Masvingo bankers were on Wednesday said to be in a panic and consulting each other on how much to give.
“We need to stay safe so we are running around to find if we can donate something. You never know what they will do to us. We are consulting each other to find out an average amount of money we can give to these guys,” said a bank manager who did not want to be named.
“I have no time for you, are you a bank manager?” asked Maluleke when contacted for comment by Radio VOP. “We know what we are doing and we are sure you can not help us…”
The rally is being launched in this political hot bed area at a time when the European Union announced it would extend targetted sanctions on Zimbabwe for a year until the requirements of the Global Political Agreement (GPA), that brought about Zimbabwe’s shaky unity government, have been fulfilled.
The petition, set to be signed by over one million people, has already sparked political violence in Harare’s suburbs and other parts of the country as Zanu (PF) youths have been forcing people to sign it. Zanu (PF) is accusing the targetted sanctions for the economic woes Zimbabwe is facing.
Party insiders told Radio VOP on Wednesday that the party had put a high security alert in the city as a way to intimidate residents to go to Mucheke stadium in a bid to force them to sign the petition.
Residents say they are frightened by the presence of security forces every where in the city as well as constant harassment by the youth and war ‘vets’ who are threatening unprecedented violence to all those who will not attend the rally.
“We have been scared by the heavy presence of armed soldiers and police in virtually all the streets of the city, particularly in the high density residential areas. But we have since been told that the president is coming for a rally in Mucheke stadium by some youths and war ‘vets’ who have been visiting our homes since Monday. They have threatened us to be there or we will face violence,” said Edmore Gutu of Mucheke suburb.
He added that this was gross violation of their rights as they had a freedom to choose whether or not to attend rallies.
The Morgan Tsvangirai led Movement for Democratic Change (MDC-T) here condemned the actions by Zanu (PF) saying the party had resorted to forcing citizens in the country to attend its functions by using security forces because of its growing unpopularity.
“We are not amused by this continued use of force by Zanu (PF) on local citizens.It shows that they are now aware of their high level of unpopularity in the country so we urge it to respect people and desist from forcing them. People must attend these rallies by choice not by force,” said MDC-T provincial chairman, Wilstaff Stemere.

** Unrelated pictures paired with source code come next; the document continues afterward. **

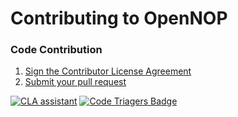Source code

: # Contributing to OpenNOP

### Code Contribution

1. [Sign the Contributor License Agreement][]
2. [Submit your pull request][]

[![CLA assistant](https://cla-assistant.io/readme/badge/OpenNOP/opennop)](https://cla-assistant.io/OpenNOP/opennop)
[![Code Triagers Badge](https://www.codetriage.com/opennop/opennop/badges/users.svg)](https://www.codetriage.com/opennop/opennop)

[Sign the Contributor License Agreement]:    https://cla-assistant.io/OpenNOP/opennop
[Submit your pull request]:                     https://help.github.com/articles/creating-a-pull-request/
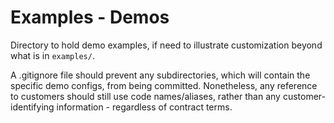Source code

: # Examples - Demos

Directory to hold demo examples, if need to illustrate customization beyond what is in `examples/`.

A .gitignore file should prevent any subdirectories, which will contain the specific demo configs,
from being committed. Nonetheless, any reference to customers should still use code names/aliases,
rather than any customer-identifying information - regardless of contract terms.
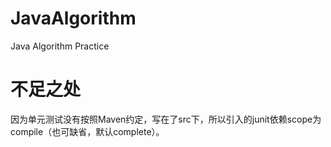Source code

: # JavaAlgorithm
Java Algorithm Practice

# 不足之处
因为单元测试没有按照Maven约定，写在了src下，所以引入的junit依赖scope为compile（也可缺省，默认complete）。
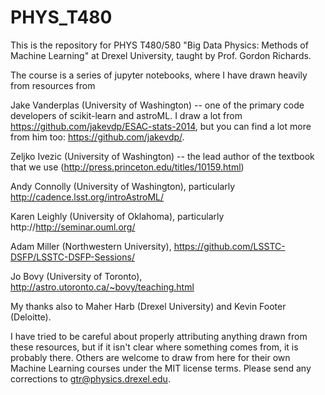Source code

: # PHYS_T480

This is the repository for PHYS T480/580 "Big Data Physics: Methods of Machine Learning" at Drexel University, taught by Prof. Gordon Richards.

The course is a series of jupyter notebooks, where I have drawn heavily from resources from

Jake Vanderplas (University of Washington) -- one of the primary code developers of scikit-learn and astroML.  I draw a lot from https://github.com/jakevdp/ESAC-stats-2014, but you can find a lot more from him too: https://github.com/jakevdp/.


Zeljko Ivezic (University of Washington) -- the lead author of the textbook that we use (http://press.princeton.edu/titles/10159.html)

Andy Connolly (University of Washington), particularly http://cadence.lsst.org/introAstroML/

Karen Leighly (University of Oklahoma), particularly http://http://seminar.ouml.org/

Adam Miller (Northwestern University), https://github.com/LSSTC-DSFP/LSSTC-DSFP-Sessions/

Jo Bovy (University of Toronto), http://astro.utoronto.ca/~bovy/teaching.html

My thanks also to Maher Harb (Drexel University) and Kevin Footer (Deloitte).

I have tried to be careful about properly attributing anything drawn from these resources, but if it isn't clear where something comes from, it is probably there.
Others are welcome to draw from here for their own Machine Learning courses under the MIT license terms.  Please send any corrections to gtr@physics.drexel.edu.
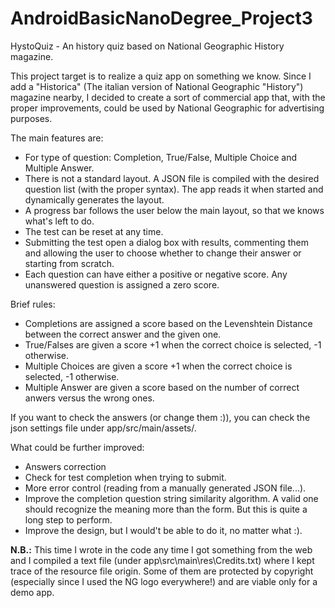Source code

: # AndroidBasicNanoDegree_Project3
HystoQuiz - An history quiz based on National Geographic History magazine.

This project target is to realize a quiz app on something we know. Since I add a "Historica" (The italian version of National Geographic "History") magazine nearby, I decided to create a sort of commercial app that, with the proper improvements, could be used by National Geographic for advertising purposes.

The main features are:
* For type of question: Completion, True/False, Multiple Choice and Multiple Answer.
* There is not a standard layout. A JSON file is compiled with the desired question list (with the proper syntax). The app reads it when started and dynamically generates the layout.
* A progress bar follows the user below the main layout, so that we knows what's left to do.
* The test can be reset at any time.
* Submitting the test open a dialog box with results, commenting them and allowing the user to choose whether to change their answer or starting from scratch.
* Each question can have either a positive or negative score. Any unanswered question is assigned a zero score.

Brief rules:
* Completions are assigned a score based on the Levenshtein Distance between the correct answer and the given one.
* True/Falses are given a score +1 when the correct choice is selected, -1 otherwise.
* Multiple Choices are given a score +1 when the correct choice is selected, -1 otherwise.
* Multiple Answer are given a score based on the number of correct anwers versus the wrong ones.

If you want to check the answers (or change them :)), you can check the json settings file under app/src/main/assets/.


What could be further improved:
* Answers correction
* Check for test completion when trying to submit.
* More error control (reading from a manually generated JSON file...).
* Improve the completion question string similarity algorithm. A valid one should recognize the meaning more than the form. But this is quite a long step to perform.
* Improve the design, but I would't be able to do it, no matter what :).

**N.B.:** This time I wrote in the code any time I got something from the web and I compiled a text file (under app\src\main\res\Credits.txt) where I kept trace of the resource file origin. Some of them are protected by copyright (especially since I used the NG logo everywhere!) and are viable only for a demo app.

Efforts to get a comment from the Army and Police by Radio VOP were fruitless but Zanu (PF) defended its youths saying they were carrying a mobilisation exercise to its supporters ahead of a historic rally to be addressed by its president.
“We are moving around the residential areas mobilising our people to attend this historic rally to be addressed by our president a first in the fight against these sanctions by the west,” said Masvingo party spokesperson, Kudakwashe Mandebvu.